NT: You've been on Broadway and in movies and on TV, and you tour the country with your one-man show. Is your career really about revenge on all the kids who beat you up for being a sissy?
Epperson: I don't know that my career is about revenge, but I do sort of enjoy the irony that the thing people made fun of me for, which is being effeminate, is the thing I've made a living doing. When I performed in Mississippi and I got standing ovations and the show was sold out and all that, it made me feel like Sissy Spacek in Carrie. If I ever win a Tony award, I can say, "All the people who poked fun at me, look at me now!" You know, I did win the Helen Hayes award for Best Touring Show, and I beat out four Broadway shows to get it. I guess that's revenge.
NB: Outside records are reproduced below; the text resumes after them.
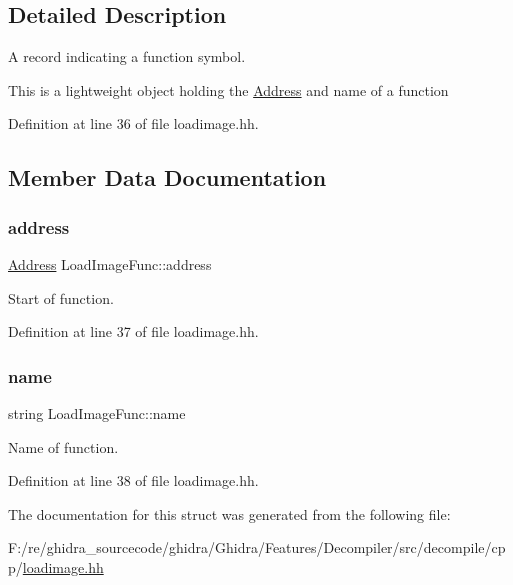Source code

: \subsection{Detailed Description}
A record indicating a function symbol. 

This is a lightweight object holding the \mbox{\hyperlink{class_address}{Address}} and name of a function 

Definition at line 36 of file loadimage.\+hh.



\subsection{Member Data Documentation}
\mbox{\label{struct_load_image_func_a928751ffba76427337bb1e7e8e808cb3}} 
\subsubsection{\texorpdfstring{address}{address}}
{\footnotesize\ttfamily \mbox{\hyperlink{class_address}{Address}} Load\+Image\+Func\+::address}



Start of function. 



Definition at line 37 of file loadimage.\+hh.

\mbox{\label{struct_load_image_func_a1f3c54ce75f8f381ea597fa5f127a26c}} 
\subsubsection{\texorpdfstring{name}{name}}
{\footnotesize\ttfamily string Load\+Image\+Func\+::name}



Name of function. 



Definition at line 38 of file loadimage.\+hh.



The documentation for this struct was generated from the following file\+:\begin{DoxyCompactItemize}
\item 
F\+:/re/ghidra\+\_\+sourcecode/ghidra/\+Ghidra/\+Features/\+Decompiler/src/decompile/cpp/\mbox{\hyperlink{loadimage_8hh}{loadimage.\+hh}}\end{DoxyCompactItemize}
NT: How is it that you've never performed in Phoenix before? I mean, you've opened for John Davidson.
Epperson: At Disney World, no less! My only image of Phoenix is from the opening scenes from Psycho. I want to stay in that hotel where Janet Leigh and John Gavin stayed. Will John Gavin still be there? Seriously, I'm coming to Phoenix because this is the first time I've been asked to. I just hope you guys are ready for me.